BEGIN Provided material
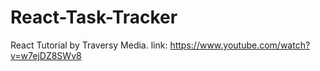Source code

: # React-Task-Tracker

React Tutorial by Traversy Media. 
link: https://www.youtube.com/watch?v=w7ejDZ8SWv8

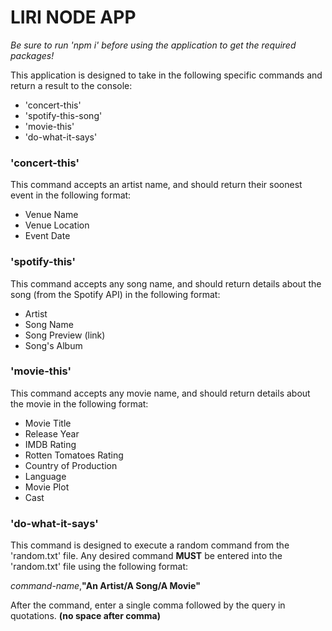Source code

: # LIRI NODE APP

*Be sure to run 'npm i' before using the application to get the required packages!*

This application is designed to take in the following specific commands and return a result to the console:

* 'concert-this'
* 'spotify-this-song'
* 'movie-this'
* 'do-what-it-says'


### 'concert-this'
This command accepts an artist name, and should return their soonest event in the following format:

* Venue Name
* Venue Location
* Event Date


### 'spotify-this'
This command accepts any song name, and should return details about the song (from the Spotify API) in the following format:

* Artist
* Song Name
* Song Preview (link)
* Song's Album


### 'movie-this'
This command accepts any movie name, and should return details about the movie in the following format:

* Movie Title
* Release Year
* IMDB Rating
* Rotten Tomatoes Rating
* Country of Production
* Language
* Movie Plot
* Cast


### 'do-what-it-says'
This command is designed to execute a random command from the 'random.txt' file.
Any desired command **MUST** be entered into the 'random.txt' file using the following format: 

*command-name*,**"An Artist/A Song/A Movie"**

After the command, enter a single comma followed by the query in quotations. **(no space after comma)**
END Provided material
— Activity —
All of the records should be set down exactly, minus the pictures they hold.

— Reply to the task —
Source code

: # React-Task-Tracker

React Tutorial by Traversy Media. 
link: https://www.youtube.com/watch?v=w7ejDZ8SWv8

Source code

: # LIRI NODE APP

*Be sure to run 'npm i' before using the application to get the required packages!*

This application is designed to take in the following specific commands and return a result to the console:

* 'concert-this'
* 'spotify-this-song'
* 'movie-this'
* 'do-what-it-says'


### 'concert-this'
This command accepts an artist name, and should return their soonest event in the following format:

* Venue Name
* Venue Location
* Event Date


### 'spotify-this'
This command accepts any song name, and should return details about the song (from the Spotify API) in the following format:

* Artist
* Song Name
* Song Preview (link)
* Song's Album


### 'movie-this'
This command accepts any movie name, and should return details about the movie in the following format:

* Movie Title
* Release Year
* IMDB Rating
* Rotten Tomatoes Rating
* Country of Production
* Language
* Movie Plot
* Cast


### 'do-what-it-says'
This command is designed to execute a random command from the 'random.txt' file.
Any desired command **MUST** be entered into the 'random.txt' file using the following format: 

*command-name*,**"An Artist/A Song/A Movie"**

After the command, enter a single comma followed by the query in quotations. **(no space after comma)**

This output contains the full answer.